A FOREX trader would prefer to be transparent to a FOREX broker if the broker is running a Dealing Desk, called DD, because any information gleaned by the broker about a trader's intentions can be used against the trader. A DD broker is a market maker, which means it controls the bid/ask spreads and order executions for its clients. Often, such brokers take the other side of their clients' trades: if a client wants to buy a certain currency pair (currencies always trade in pairs), a DD broker will sell it from its own inventory. This sets up a conflict of interest.

  1. Conflict of Interest

    • It is important to remember that FOREX trading is a zero-sum game -- on every trade there is a winner and a loser. If you trade with a DD broker, you are trading with your opponent. The problem is, unless you take precautions, the broker will know your intentions as to what prices you plan to buy and sell currencies. It thus will be constantly tempted to manipulate prices and/or spreads to ensure your trade is the losing one.

    Typical Orders

    • Your DD broker will know your intentions by the limit orders you place. There are three types of such orders that tip the traders hand:

      1) Limit buy or sell order: The highest bid or lowest ask price at which you are willing to transact. A limit order waits in limbo until market prices reach the limit price, at which point the limit order becomes a market order, executable at any price. One form of manipulation is for a DD broker to issue a quote at the limit price, but then fill your order at a less favorable price.

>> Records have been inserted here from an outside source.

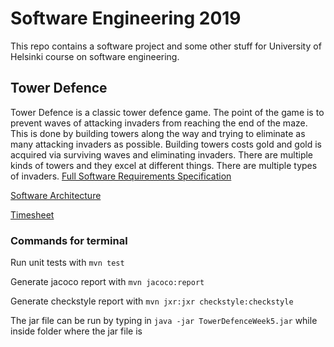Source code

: # Software Engineering 2019 
This repo contains a software project and some other stuff for University of Helsinki course on software engineering.

## Tower Defence
Tower Defence is a classic tower defence game. The point of the game is to prevent waves of attacking invaders from reaching the end of the maze. This is done by building towers along the way and trying to eliminate as many attacking invaders as possible. Building towers costs gold and gold is acquired via surviving waves and eliminating invaders. There are multiple kinds of towers and they excel at different things. There are multiple types of invaders. [Full Software Requirements Specification](https://github.com/Melimet/TowerDefence/blob/master/documentation/SoftwareRequirementsSpecification.md)

[Software Architecture](https://github.com/Melimet/TowerDefence/blob/master/documentation/SoftwareArchitecture.md)

[Timesheet](https://github.com/Melimet/TowerDefence/blob/master/documentation/Timesheet.md)

### Commands for terminal

Run unit tests with `mvn test`

Generate jacoco report with  `mvn jacoco:report`

Generate checkstyle report with `mvn jxr:jxr checkstyle:checkstyle`

The jar file can be run by typing in `java -jar TowerDefenceWeek5.jar` while inside folder where the jar file is
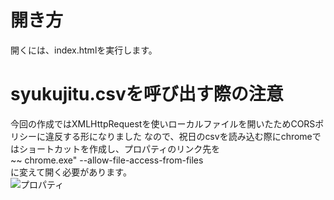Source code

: # 開き方
開くには、index.htmlを実行します。
# syukujitu.csvを呼び出す際の注意
今回の作成ではXMLHttpRequestを使いローカルファイルを開いたためCORSポリシーに違反する形になりました
なので、祝日のcsvを読み込む際にchromeではショートカットを作成し、プロパティのリンク先を  
~~ chrome.exe" --allow-file-access-from-files  
に変えて開く必要があります。  
![プロパティ](https://github.com/SHOU5/webcalendar/assets/135721465/05c92b74-0ea1-48ed-9b90-f486ab8f94fb)
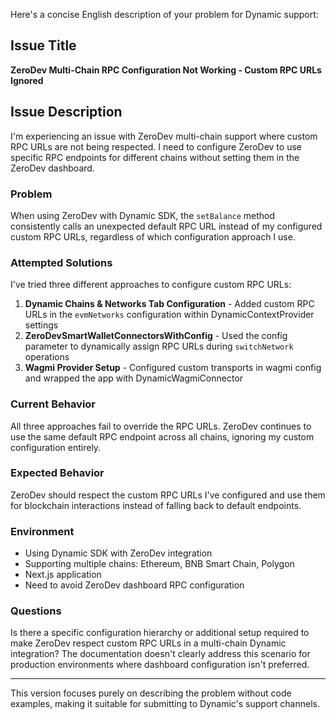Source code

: Here's a concise English description of your problem for Dynamic support:

## Issue Title
**ZeroDev Multi-Chain RPC Configuration Not Working - Custom RPC URLs Ignored**

## Issue Description

I'm experiencing an issue with ZeroDev multi-chain support where custom RPC URLs are not being respected. I need to configure ZeroDev to use specific RPC endpoints for different chains without setting them in the ZeroDev dashboard.

### Problem
When using ZeroDev with Dynamic SDK, the `setBalance` method consistently calls an unexpected default RPC URL instead of my configured custom RPC URLs, regardless of which configuration approach I use.

### Attempted Solutions
I've tried three different approaches to configure custom RPC URLs:

1. **Dynamic Chains & Networks Tab Configuration** - Added custom RPC URLs in the `evmNetworks` configuration within DynamicContextProvider settings
2. **ZeroDevSmartWalletConnectorsWithConfig** - Used the config parameter to dynamically assign RPC URLs during `switchNetwork` operations  
3. **Wagmi Provider Setup** - Configured custom transports in wagmi config and wrapped the app with DynamicWagmiConnector

### Current Behavior
All three approaches fail to override the RPC URLs. ZeroDev continues to use the same default RPC endpoint across all chains, ignoring my custom configuration entirely.

### Expected Behavior
ZeroDev should respect the custom RPC URLs I've configured and use them for blockchain interactions instead of falling back to default endpoints.

### Environment
- Using Dynamic SDK with ZeroDev integration
- Supporting multiple chains: Ethereum, BNB Smart Chain, Polygon
- Next.js application
- Need to avoid ZeroDev dashboard RPC configuration

### Questions
Is there a specific configuration hierarchy or additional setup required to make ZeroDev respect custom RPC URLs in a multi-chain Dynamic integration? The documentation doesn't clearly address this scenario for production environments where dashboard configuration isn't preferred.

---

This version focuses purely on describing the problem without code examples, making it suitable for submitting to Dynamic's support channels.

      2) Stop-loss order: The maximum loss you are willing to sustain on a trade. A DD broker could "anticipate" the stop-loss price prematurely, causing you to be saddled with a loss which you might have avoided.

      3) Take-profit order: The minimum gain you are willing to accept. A DD broker might depress its quotes to keep prices just below your take-profit price in the hopes that prices will reverse quickly and your trade will not succeed.

    Strategy for Transparency

    • The naive response to potential DD broker malfeasance is to not place limit orders. However this imposes its own set of risks. For lack of a stop-loss order, you could be hurt if prices move against you severely and quickly -- you would have to be aware of such a situation in real-time and immediately place a trade. Sooner or later this strategy will fail and you could rack up a big loss. Lost potential profits are a similar consequence of failing to use a take-profit order.

    Achieving Transparency

    • You achieve transparency by using a FOREX robot -- trading software that monitors realtime prices and that places trades on your behalf. You can program in the three limit trades and have the robot execute them as market orders at the appropriate prices. The DD broker will have no warning of your intentions, and is thus less able to plan against you. Of course, a perhaps better alternative is to use a Non-Dealing-Desk, NDD, broker instead -- they don't trade against their clients. Another class of FOREX brokers, those who use Electronic Communications Networks, or ECNs, to transmit orders to the FOREX marketplace, are NDD and never trade against their clients. You might consider switching to an ECN broker and avoid the transparency issue entirely.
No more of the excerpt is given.